**Problem to work on**
Omit every picture and output the rest of the records exactly as they are.
##### Records for processing #####
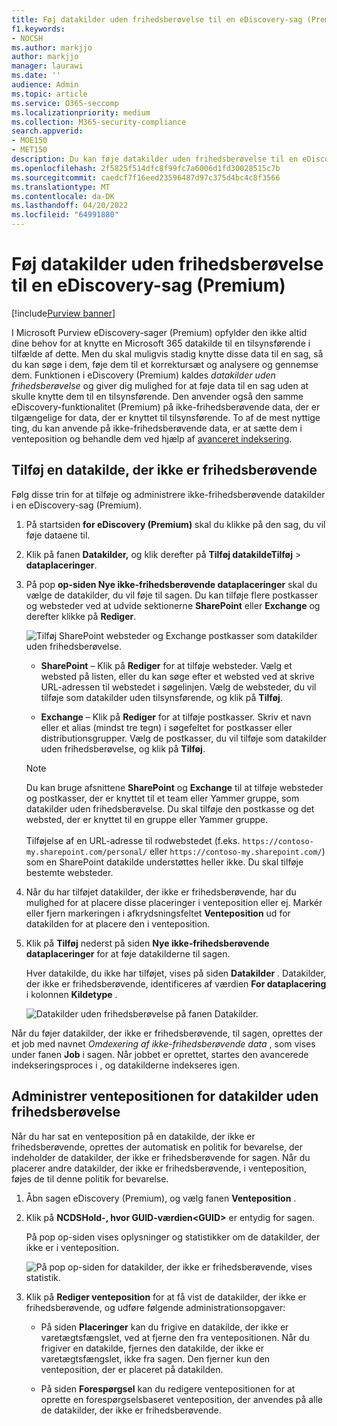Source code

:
 ```yaml
---
title: Føj datakilder uden frihedsberøvelse til en eDiscovery-sag (Premium)
f1.keywords:
- NOCSH
ms.author: markjjo
author: markjjo
manager: laurawi
ms.date: ''
audience: Admin
ms.topic: article
ms.service: O365-seccomp
ms.localizationpriority: medium
ms.collection: M365-security-compliance
search.appverid:
- MOE150
- MET150
description: Du kan føje datakilder uden frihedsberøvelse til en eDiscovery-sag (Premium) og placere en venteposition på datakilden. Datakilder, der ikke er frihedsberøvende, genbehandles, så alt indhold, der er markeret som delvist indekseret, behandles igen for at gøre det fuldt ud og hurtigt søgbart.
ms.openlocfilehash: 2f5825f514dfc8f99fc7a6006d1fd30028515c7b
ms.sourcegitcommit: caedcf7f16eed23596487d97c375d4bc4c8f3566
ms.translationtype: MT
ms.contentlocale: da-DK
ms.lasthandoff: 04/20/2022
ms.locfileid: "64991880"
---
```

# <a name="add-non-custodial-data-sources-to-an-ediscovery-premium-case"></a>Føj datakilder uden frihedsberøvelse til en eDiscovery-sag (Premium)

[!include[Purview banner](../includes/purview-rebrand-banner.md)]

I Microsoft Purview eDiscovery-sager (Premium) opfylder den ikke altid dine behov for at knytte en Microsoft 365 datakilde til en tilsynsførende i tilfælde af dette. Men du skal muligvis stadig knytte disse data til en sag, så du kan søge i dem, føje dem til et korrektursæt og analysere og gennemse dem. Funktionen i eDiscovery (Premium) kaldes *datakilder uden frihedsberøvelse* og giver dig mulighed for at føje data til en sag uden at skulle knytte dem til en tilsynsførende. Den anvender også den samme eDiscovery-funktionalitet (Premium) på ikke-frihedsberøvende data, der er tilgængelige for data, der er knyttet til tilsynsførende. To af de mest nyttige ting, du kan anvende på ikke-frihedsberøvende data, er at sætte dem i venteposition og behandle dem ved hjælp af [avanceret indeksering](indexing-custodian-data.md).

## <a name="add-a-non-custodial-data-source"></a>Tilføj en datakilde, der ikke er frihedsberøvende

Følg disse trin for at tilføje og administrere ikke-frihedsberøvende datakilder i en eDiscovery-sag (Premium).

1. På startsiden **for eDiscovery (Premium)** skal du klikke på den sag, du vil føje dataene til.

2. Klik på fanen **Datakilder,** og klik derefter på **Tilføj datakildeTilføj** >  **dataplaceringer**.

3. På pop **op-siden Nye ikke-frihedsberøvende dataplaceringer** skal du vælge de datakilder, du vil føje til sagen. Du kan tilføje flere postkasser og websteder ved at udvide sektionerne **SharePoint** eller **Exchange** og derefter klikke på **Rediger**.

   ![Tilføj SharePoint websteder og Exchange postkasser som datakilder uden frihedsberøvelse.](../media/NonCustodialDataSources1.png)

   - **SharePoint** – Klik på **Rediger** for at tilføje websteder. Vælg et websted på listen, eller du kan søge efter et websted ved at skrive URL-adressen til webstedet i søgelinjen. Vælg de websteder, du vil tilføje som datakilder uden tilsynsførende, og klik på **Tilføj**.

   - **Exchange** – Klik på **Rediger** for at tilføje postkasser. Skriv et navn eller et alias (mindst tre tegn) i søgefeltet for postkasser eller distributionsgrupper. Vælg de postkasser, du vil tilføje som datakilder uden frihedsberøvelse, og klik på **Tilføj**.

   > [!NOTE]
   > Du kan bruge afsnittene **SharePoint** og **Exchange** til at tilføje websteder og postkasser, der er knyttet til et team eller Yammer gruppe, som datakilder uden frihedsberøvelse. Du skal tilføje den postkasse og det websted, der er knyttet til en gruppe eller Yammer gruppe.<br/><br/> Tilføjelse af en URL-adresse til rodwebstedet (f.eks. `https://contoso-my.sharepoint.com/personal/` eller `https://contoso-my.sharepoint.com/`) som en SharePoint datakilde understøttes heller ikke. Du skal tilføje bestemte websteder.

4. Når du har tilføjet datakilder, der ikke er frihedsberøvende, har du mulighed for at placere disse placeringer i venteposition eller ej. Markér eller fjern markeringen i afkrydsningsfeltet **Venteposition** ud for datakilden for at placere den i venteposition.

5. Klik på **Tilføj** nederst på siden **Nye ikke-frihedsberøvende dataplaceringer** for at føje datakilderne til sagen.

   Hver datakilde, du ikke har tilføjet, vises på siden **Datakilder** . Datakilder, der ikke er frihedsberøvende, identificeres af værdien **For dataplacering** i kolonnen **Kildetype** .

   ![Datakilder uden frihedsberøvelse på fanen Datakilder.](../media/NonCustodialDataSources2.png)

Når du føjer datakilder, der ikke er frihedsberøvende, til sagen, oprettes der et job med navnet *Omdexering af ikke-frihedsberøvende data* , som vises under fanen **Job** i sagen. Når jobbet er oprettet, startes den avancerede indekseringsproces i , og datakilderne indekseres igen.

## <a name="manage-the-hold-for-non-custodial-data-sources"></a>Administrer ventepositionen for datakilder uden frihedsberøvelse

Når du har sat en venteposition på en datakilde, der ikke er frihedsberøvende, oprettes der automatisk en politik for bevarelse, der indeholder de datakilder, der ikke er frihedsberøvende for sagen. Når du placerer andre datakilder, der ikke er frihedsberøvende, i venteposition, føjes de til denne politik for bevarelse.

1. Åbn sagen eDiscovery (Premium), og vælg fanen **Venteposition** .

2. Klik på **NCDSHold-, hvor GUID-værdien\<GUID\>** er entydig for sagen.

   På pop op-siden vises oplysninger og statistikker om de datakilder, der ikke er i venteposition.

   ![På pop op-siden for datakilder, der ikke er frihedsberøvende, vises statistik.](../media/NonCustodialDataSourcesHoldFlyout.png)

3. Klik på **Rediger venteposition** for at få vist de datakilder, der ikke er frihedsberøvende, og udføre følgende administrationsopgaver:

   - På siden **Placeringer** kan du frigive en datakilde, der ikke er varetægtsfængslet, ved at fjerne den fra ventepositionen. Når du frigiver en datakilde, fjernes den datakilde, der ikke er varetægtsfængslet, ikke fra sagen. Den fjerner kun den venteposition, der er placeret på datakilden.

   - På siden **Forespørgsel** kan du redigere ventepositionen for at oprette en forespørgselsbaseret venteposition, der anvendes på alle de datakilder, der ikke er frihedsberøvende.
#####
**Answer to this exercise**
Source code

:
 ```yaml
---
title: Føj datakilder uden frihedsberøvelse til en eDiscovery-sag (Premium)
f1.keywords:
- NOCSH
ms.author: markjjo
author: markjjo
manager: laurawi
ms.date: ''
audience: Admin
ms.topic: article
ms.service: O365-seccomp
ms.localizationpriority: medium
ms.collection: M365-security-compliance
search.appverid:
- MOE150
- MET150
description: Du kan føje datakilder uden frihedsberøvelse til en eDiscovery-sag (Premium) og placere en venteposition på datakilden. Datakilder, der ikke er frihedsberøvende, genbehandles, så alt indhold, der er markeret som delvist indekseret, behandles igen for at gøre det fuldt ud og hurtigt søgbart.
ms.openlocfilehash: 2f5825f514dfc8f99fc7a6006d1fd30028515c7b
ms.sourcegitcommit: caedcf7f16eed23596487d97c375d4bc4c8f3566
ms.translationtype: MT
ms.contentlocale: da-DK
ms.lasthandoff: 04/20/2022
ms.locfileid: "64991880"
---
```

# <a name="add-non-custodial-data-sources-to-an-ediscovery-premium-case"></a>Føj datakilder uden frihedsberøvelse til en eDiscovery-sag (Premium)

[!include[Purview banner](../includes/purview-rebrand-banner.md)]

I Microsoft Purview eDiscovery-sager (Premium) opfylder den ikke altid dine behov for at knytte en Microsoft 365 datakilde til en tilsynsførende i tilfælde af dette. Men du skal muligvis stadig knytte disse data til en sag, så du kan søge i dem, føje dem til et korrektursæt og analysere og gennemse dem. Funktionen i eDiscovery (Premium) kaldes *datakilder uden frihedsberøvelse* og giver dig mulighed for at føje data til en sag uden at skulle knytte dem til en tilsynsførende. Den anvender også den samme eDiscovery-funktionalitet (Premium) på ikke-frihedsberøvende data, der er tilgængelige for data, der er knyttet til tilsynsførende. To af de mest nyttige ting, du kan anvende på ikke-frihedsberøvende data, er at sætte dem i venteposition og behandle dem ved hjælp af [avanceret indeksering](indexing-custodian-data.md).

## <a name="add-a-non-custodial-data-source"></a>Tilføj en datakilde, der ikke er frihedsberøvende

Følg disse trin for at tilføje og administrere ikke-frihedsberøvende datakilder i en eDiscovery-sag (Premium).

1. På startsiden **for eDiscovery (Premium)** skal du klikke på den sag, du vil føje dataene til.

2. Klik på fanen **Datakilder,** og klik derefter på **Tilføj datakildeTilføj** >  **dataplaceringer**.

3. På pop **op-siden Nye ikke-frihedsberøvende dataplaceringer** skal du vælge de datakilder, du vil føje til sagen. Du kan tilføje flere postkasser og websteder ved at udvide sektionerne **SharePoint** eller **Exchange** og derefter klikke på **Rediger**.

   ![Tilføj SharePoint websteder og Exchange postkasser som datakilder uden frihedsberøvelse.](../media/NonCustodialDataSources1.png)

   - **SharePoint** – Klik på **Rediger** for at tilføje websteder. Vælg et websted på listen, eller du kan søge efter et websted ved at skrive URL-adressen til webstedet i søgelinjen. Vælg de websteder, du vil tilføje som datakilder uden tilsynsførende, og klik på **Tilføj**.

   - **Exchange** – Klik på **Rediger** for at tilføje postkasser. Skriv et navn eller et alias (mindst tre tegn) i søgefeltet for postkasser eller distributionsgrupper. Vælg de postkasser, du vil tilføje som datakilder uden frihedsberøvelse, og klik på **Tilføj**.

   > [!NOTE]
   > Du kan bruge afsnittene **SharePoint** og **Exchange** til at tilføje websteder og postkasser, der er knyttet til et team eller Yammer gruppe, som datakilder uden frihedsberøvelse. Du skal tilføje den postkasse og det websted, der er knyttet til en gruppe eller Yammer gruppe.<br/><br/> Tilføjelse af en URL-adresse til rodwebstedet (f.eks. `https://contoso-my.sharepoint.com/personal/` eller `https://contoso-my.sharepoint.com/`) som en SharePoint datakilde understøttes heller ikke. Du skal tilføje bestemte websteder.

4. Når du har tilføjet datakilder, der ikke er frihedsberøvende, har du mulighed for at placere disse placeringer i venteposition eller ej. Markér eller fjern markeringen i afkrydsningsfeltet **Venteposition** ud for datakilden for at placere den i venteposition.

5. Klik på **Tilføj** nederst på siden **Nye ikke-frihedsberøvende dataplaceringer** for at føje datakilderne til sagen.

   Hver datakilde, du ikke har tilføjet, vises på siden **Datakilder** . Datakilder, der ikke er frihedsberøvende, identificeres af værdien **For dataplacering** i kolonnen **Kildetype** .

   ![Datakilder uden frihedsberøvelse på fanen Datakilder.](../media/NonCustodialDataSources2.png)

Når du føjer datakilder, der ikke er frihedsberøvende, til sagen, oprettes der et job med navnet *Omdexering af ikke-frihedsberøvende data* , som vises under fanen **Job** i sagen. Når jobbet er oprettet, startes den avancerede indekseringsproces i , og datakilderne indekseres igen.

## <a name="manage-the-hold-for-non-custodial-data-sources"></a>Administrer ventepositionen for datakilder uden frihedsberøvelse

Når du har sat en venteposition på en datakilde, der ikke er frihedsberøvende, oprettes der automatisk en politik for bevarelse, der indeholder de datakilder, der ikke er frihedsberøvende for sagen. Når du placerer andre datakilder, der ikke er frihedsberøvende, i venteposition, føjes de til denne politik for bevarelse.

1. Åbn sagen eDiscovery (Premium), og vælg fanen **Venteposition** .

2. Klik på **NCDSHold-, hvor GUID-værdien\<GUID\>** er entydig for sagen.

   På pop op-siden vises oplysninger og statistikker om de datakilder, der ikke er i venteposition.

   ![På pop op-siden for datakilder, der ikke er frihedsberøvende, vises statistik.](../media/NonCustodialDataSourcesHoldFlyout.png)

3. Klik på **Rediger venteposition** for at få vist de datakilder, der ikke er frihedsberøvende, og udføre følgende administrationsopgaver:

   - På siden **Placeringer** kan du frigive en datakilde, der ikke er varetægtsfængslet, ved at fjerne den fra ventepositionen. Når du frigiver en datakilde, fjernes den datakilde, der ikke er varetægtsfængslet, ikke fra sagen. Den fjerner kun den venteposition, der er placeret på datakilden.

   - På siden **Forespørgsel** kan du redigere ventepositionen for at oprette en forespørgselsbaseret venteposition, der anvendes på alle de datakilder, der ikke er frihedsberøvende.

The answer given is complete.